[WATCH] Tulsa Cops Taunt Paralyzed Man Leave Him on Cold Concrete Floor For 5 Days Until He Died

Elliott Williams spent the last five days of his life in a Tulsa County jail, paralyzed and lying on the cold concrete floor. But despite the 37-year-old Oklahoma man’s pleas for help, guards did nothing to save him, a lawsuit claims.

At one point, jailers dumped Williams’s limp body into a shower and left him there for an hour. The dying inmate “would not stand up but we did give him a shower anyway,” a captain later testified, according to a sheriff’s office internal report.

Another officer saw Williams face down in the shower, screaming, “Help me!” according to the internal report.
In the days that followed, Williams’s father tried in vain to contact his son. He was denied visitation “because of Elliott’s condition.”

“He’s acting like he’s paralyzed, but we know he’s not,” a mental health worker told Williams’s dad, court papers allege.

Detention officers, nurses, and even a jail psychiatrist accused Williams of “faking” an illness. His family says they declined to administer medical care or transport Williams to a hospital—until it was too late.

Cops arrested the Army vet, who had a history of mental illness, at a Marriott hotel on Oct. 21, 2011. Hotel staff called the cops after Williams, who was with his parents, appeared to have a mental breakdown in the lobby. At the time, his only alleged crime was misdemeanor obstruction.

“This guy went almost six days and never got taken to the hospital with a broken neck,” Daniel Smolen, an attorney for Williams’s family, told The Daily Beast. “They’re throwing food at him and making fun of him in the cell while he’s going through a horrific death. You wouldn’t do that to an animal or any living thing.”

Most of the horrors Williams endured in the jail were captured on the facility’s surveillance footage. The shocking video was released in 2013, two years after the Williams family filed a federal lawsuit against then-Sheriff Stanley Glanz.
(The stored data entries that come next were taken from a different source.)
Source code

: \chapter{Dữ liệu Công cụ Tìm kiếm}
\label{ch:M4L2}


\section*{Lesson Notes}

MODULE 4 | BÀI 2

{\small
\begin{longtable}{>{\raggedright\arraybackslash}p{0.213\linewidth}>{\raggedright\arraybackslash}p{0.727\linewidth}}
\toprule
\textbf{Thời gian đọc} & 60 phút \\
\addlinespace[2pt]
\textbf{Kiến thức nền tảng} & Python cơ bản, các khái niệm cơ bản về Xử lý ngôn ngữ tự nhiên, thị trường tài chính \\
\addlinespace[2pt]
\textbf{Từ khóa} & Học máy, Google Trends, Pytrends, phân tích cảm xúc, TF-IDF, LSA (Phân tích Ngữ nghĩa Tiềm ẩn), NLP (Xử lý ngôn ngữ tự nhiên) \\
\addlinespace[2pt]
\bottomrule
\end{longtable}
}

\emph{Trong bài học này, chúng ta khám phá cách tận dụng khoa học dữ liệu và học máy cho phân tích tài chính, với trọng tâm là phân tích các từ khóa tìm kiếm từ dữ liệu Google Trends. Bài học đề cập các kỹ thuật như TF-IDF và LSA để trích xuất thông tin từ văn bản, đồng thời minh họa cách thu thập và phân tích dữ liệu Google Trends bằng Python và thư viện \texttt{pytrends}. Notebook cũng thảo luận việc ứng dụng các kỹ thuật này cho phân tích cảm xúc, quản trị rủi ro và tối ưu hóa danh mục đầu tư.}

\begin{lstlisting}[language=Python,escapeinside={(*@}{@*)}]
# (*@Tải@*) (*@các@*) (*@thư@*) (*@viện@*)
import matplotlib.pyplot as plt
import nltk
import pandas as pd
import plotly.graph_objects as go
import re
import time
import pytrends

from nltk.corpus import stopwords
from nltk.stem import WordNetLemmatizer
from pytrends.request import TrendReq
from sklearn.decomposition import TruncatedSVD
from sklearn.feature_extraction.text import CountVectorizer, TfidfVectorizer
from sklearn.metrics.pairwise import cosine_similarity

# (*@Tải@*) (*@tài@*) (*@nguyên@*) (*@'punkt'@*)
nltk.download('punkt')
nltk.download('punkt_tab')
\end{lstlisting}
The complaint also targeted employees of the private health-care company contracted to operate the jail’s medical services. The firm, Correctional Healthcare Management, settled out of court two years ago, but the county didn’t. Smolen expects the Williams case to go to trial.

“It’s a slow, torturous death,” Smolen said, adding that Williams’s case is the worst civil rights violation he’s seen captured on film. “You’re cognizant of it the whole time. It’s like a nightmare.”

The Tulsa County sheriff’s office said it would not comment on cases that are pending litigation and about to go to trial. But in one court filing for the Williams case, Sheriff Glanz’s attorney, Corbin Brewster, claimed, “Williams was surrounded by people in the jail who thought they were taking care of him.

“Despite medical staff’s incorrect diagnoses of Mr. Williams before his death, the undisputed evidence is that the medical professionals who examined and treated Mr. Williams sincerely believed he was faking paralysis,” Brewster wrote.